• RECORDS PROVIDED:
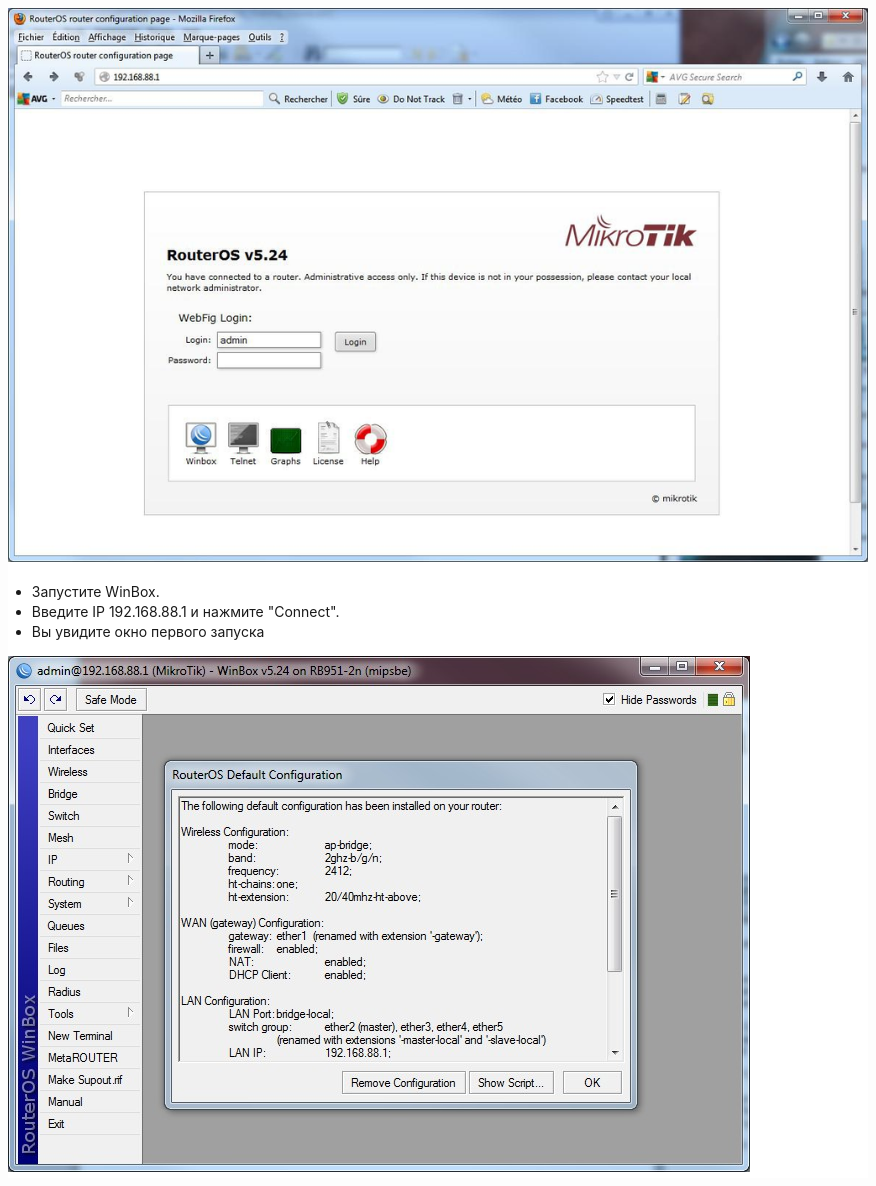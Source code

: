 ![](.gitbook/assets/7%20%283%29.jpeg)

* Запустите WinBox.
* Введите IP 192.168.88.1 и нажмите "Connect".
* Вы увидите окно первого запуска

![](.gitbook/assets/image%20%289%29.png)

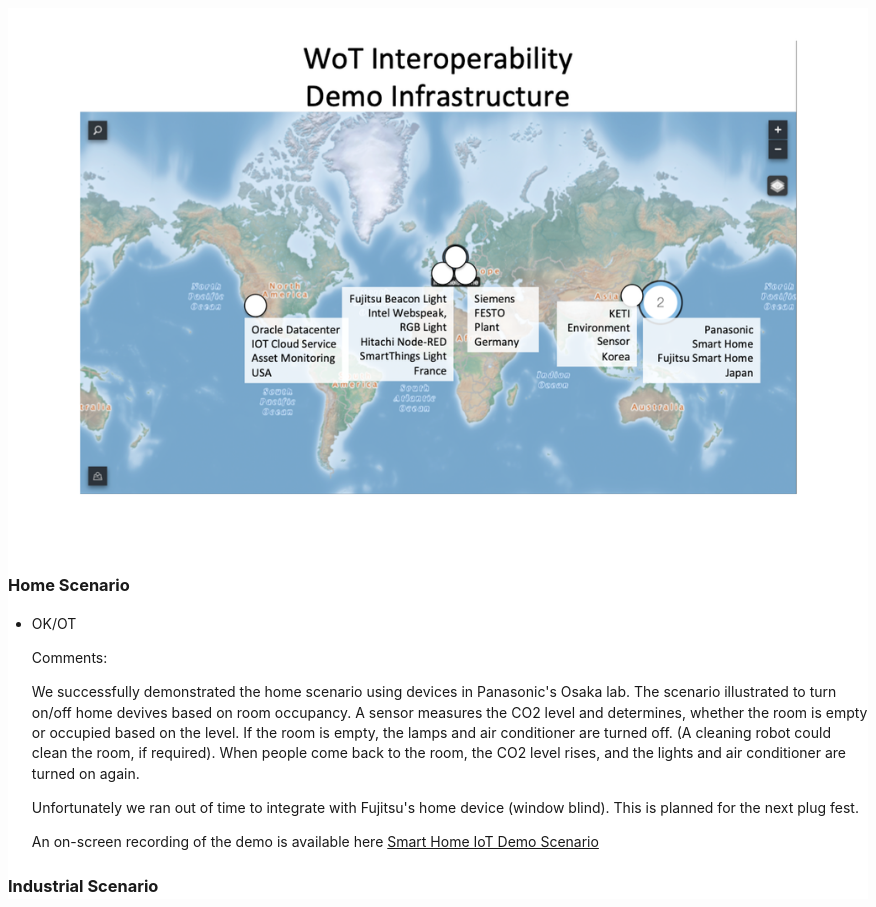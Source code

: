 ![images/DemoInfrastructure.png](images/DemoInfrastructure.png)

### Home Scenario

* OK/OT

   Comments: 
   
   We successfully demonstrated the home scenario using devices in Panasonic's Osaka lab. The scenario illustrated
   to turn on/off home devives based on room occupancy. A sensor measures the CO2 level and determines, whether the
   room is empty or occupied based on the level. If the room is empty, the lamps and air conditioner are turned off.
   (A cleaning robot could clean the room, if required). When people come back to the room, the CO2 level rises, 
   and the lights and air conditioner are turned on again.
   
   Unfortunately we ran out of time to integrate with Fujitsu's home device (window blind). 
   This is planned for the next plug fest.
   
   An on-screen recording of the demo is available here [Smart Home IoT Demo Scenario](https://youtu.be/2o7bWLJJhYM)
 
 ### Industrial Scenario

• HOW TO COMPLETE THIS TASK: Both the line containing "We successfully demonstrated" and the line containing "This is planned for the next plug fest." belong in the answer. Print them and every line above that falls between them exactly, and no others.

• SOLUTION TO THE PROBLEM:
   We successfully demonstrated the home scenario using devices in Panasonic's Osaka lab. The scenario illustrated
   to turn on/off home devives based on room occupancy. A sensor measures the CO2 level and determines, whether the
   room is empty or occupied based on the level. If the room is empty, the lamps and air conditioner are turned off.
   (A cleaning robot could clean the room, if required). When people come back to the room, the CO2 level rises, 
   and the lights and air conditioner are turned on again.
   
   Unfortunately we ran out of time to integrate with Fujitsu's home device (window blind). 
   This is planned for the next plug fest.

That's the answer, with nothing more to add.